[Data listing Boundary: Start]
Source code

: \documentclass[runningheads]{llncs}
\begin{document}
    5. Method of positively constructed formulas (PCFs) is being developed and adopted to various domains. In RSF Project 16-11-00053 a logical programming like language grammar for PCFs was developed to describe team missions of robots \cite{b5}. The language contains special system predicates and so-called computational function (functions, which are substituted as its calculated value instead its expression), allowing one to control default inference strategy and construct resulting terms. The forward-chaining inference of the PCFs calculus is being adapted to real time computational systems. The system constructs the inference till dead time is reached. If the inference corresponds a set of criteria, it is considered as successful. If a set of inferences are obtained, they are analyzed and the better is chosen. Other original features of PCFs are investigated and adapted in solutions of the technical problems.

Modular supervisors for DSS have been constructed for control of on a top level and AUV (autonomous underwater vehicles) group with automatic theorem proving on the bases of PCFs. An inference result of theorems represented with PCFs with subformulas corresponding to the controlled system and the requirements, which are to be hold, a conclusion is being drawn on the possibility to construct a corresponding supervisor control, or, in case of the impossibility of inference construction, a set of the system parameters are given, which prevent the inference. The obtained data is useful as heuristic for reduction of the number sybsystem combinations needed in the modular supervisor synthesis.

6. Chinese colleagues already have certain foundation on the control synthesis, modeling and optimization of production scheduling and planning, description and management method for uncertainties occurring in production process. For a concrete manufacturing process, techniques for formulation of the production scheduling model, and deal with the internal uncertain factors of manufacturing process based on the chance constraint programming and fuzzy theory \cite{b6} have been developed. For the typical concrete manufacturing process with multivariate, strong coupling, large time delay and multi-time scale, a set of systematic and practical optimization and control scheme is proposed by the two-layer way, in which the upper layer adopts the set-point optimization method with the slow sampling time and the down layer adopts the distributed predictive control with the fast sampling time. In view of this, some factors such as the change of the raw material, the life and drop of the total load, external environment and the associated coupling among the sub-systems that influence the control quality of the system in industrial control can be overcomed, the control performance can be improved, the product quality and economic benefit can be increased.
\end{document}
[Data listing Boundary: End]
All of the material should be given again, character for character.

Source code

: \documentclass[runningheads]{llncs}
\begin{document}
    5. Method of positively constructed formulas (PCFs) is being developed and adopted to various domains. In RSF Project 16-11-00053 a logical programming like language grammar for PCFs was developed to describe team missions of robots \cite{b5}. The language contains special system predicates and so-called computational function (functions, which are substituted as its calculated value instead its expression), allowing one to control default inference strategy and construct resulting terms. The forward-chaining inference of the PCFs calculus is being adapted to real time computational systems. The system constructs the inference till dead time is reached. If the inference corresponds a set of criteria, it is considered as successful. If a set of inferences are obtained, they are analyzed and the better is chosen. Other original features of PCFs are investigated and adapted in solutions of the technical problems.

Modular supervisors for DSS have been constructed for control of on a top level and AUV (autonomous underwater vehicles) group with automatic theorem proving on the bases of PCFs. An inference result of theorems represented with PCFs with subformulas corresponding to the controlled system and the requirements, which are to be hold, a conclusion is being drawn on the possibility to construct a corresponding supervisor control, or, in case of the impossibility of inference construction, a set of the system parameters are given, which prevent the inference. The obtained data is useful as heuristic for reduction of the number sybsystem combinations needed in the modular supervisor synthesis.

6. Chinese colleagues already have certain foundation on the control synthesis, modeling and optimization of production scheduling and planning, description and management method for uncertainties occurring in production process. For a concrete manufacturing process, techniques for formulation of the production scheduling model, and deal with the internal uncertain factors of manufacturing process based on the chance constraint programming and fuzzy theory \cite{b6} have been developed. For the typical concrete manufacturing process with multivariate, strong coupling, large time delay and multi-time scale, a set of systematic and practical optimization and control scheme is proposed by the two-layer way, in which the upper layer adopts the set-point optimization method with the slow sampling time and the down layer adopts the distributed predictive control with the fast sampling time. In view of this, some factors such as the change of the raw material, the life and drop of the total load, external environment and the associated coupling among the sub-systems that influence the control quality of the system in industrial control can be overcomed, the control performance can be improved, the product quality and economic benefit can be increased.
\end{document}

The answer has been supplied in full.